=== WORK TASK ===
Copy each line of the records that contains the word "output".

/---

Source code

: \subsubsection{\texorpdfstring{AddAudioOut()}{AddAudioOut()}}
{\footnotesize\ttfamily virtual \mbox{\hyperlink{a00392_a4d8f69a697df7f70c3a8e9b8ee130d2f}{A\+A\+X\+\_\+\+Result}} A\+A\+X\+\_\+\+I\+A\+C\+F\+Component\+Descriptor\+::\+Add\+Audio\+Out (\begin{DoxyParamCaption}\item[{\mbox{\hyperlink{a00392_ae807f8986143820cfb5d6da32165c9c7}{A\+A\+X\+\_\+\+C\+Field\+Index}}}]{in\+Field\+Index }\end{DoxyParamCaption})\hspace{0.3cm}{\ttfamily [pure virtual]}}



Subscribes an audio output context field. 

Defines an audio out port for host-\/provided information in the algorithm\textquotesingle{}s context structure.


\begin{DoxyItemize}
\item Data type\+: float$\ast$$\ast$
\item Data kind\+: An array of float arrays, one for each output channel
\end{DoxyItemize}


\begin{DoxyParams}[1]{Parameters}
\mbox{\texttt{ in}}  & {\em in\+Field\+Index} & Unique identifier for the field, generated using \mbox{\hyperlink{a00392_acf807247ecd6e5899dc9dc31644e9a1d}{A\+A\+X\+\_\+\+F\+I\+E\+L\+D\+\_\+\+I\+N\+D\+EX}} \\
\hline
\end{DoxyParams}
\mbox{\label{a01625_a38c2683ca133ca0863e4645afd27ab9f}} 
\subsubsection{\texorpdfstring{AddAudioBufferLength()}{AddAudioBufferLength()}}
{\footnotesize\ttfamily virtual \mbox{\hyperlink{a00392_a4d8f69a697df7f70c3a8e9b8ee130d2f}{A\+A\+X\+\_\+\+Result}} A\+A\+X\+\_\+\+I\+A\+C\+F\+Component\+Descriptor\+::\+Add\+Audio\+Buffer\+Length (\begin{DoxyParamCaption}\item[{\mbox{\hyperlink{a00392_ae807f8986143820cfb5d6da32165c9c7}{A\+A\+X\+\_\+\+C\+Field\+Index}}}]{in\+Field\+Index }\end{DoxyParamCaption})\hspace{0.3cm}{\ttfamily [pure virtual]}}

\---

=== SOLUTION FOR THIS EXERCISE ===
Subscribes an audio output context field. 
\item Data kind\+: An array of float arrays, one for each output channel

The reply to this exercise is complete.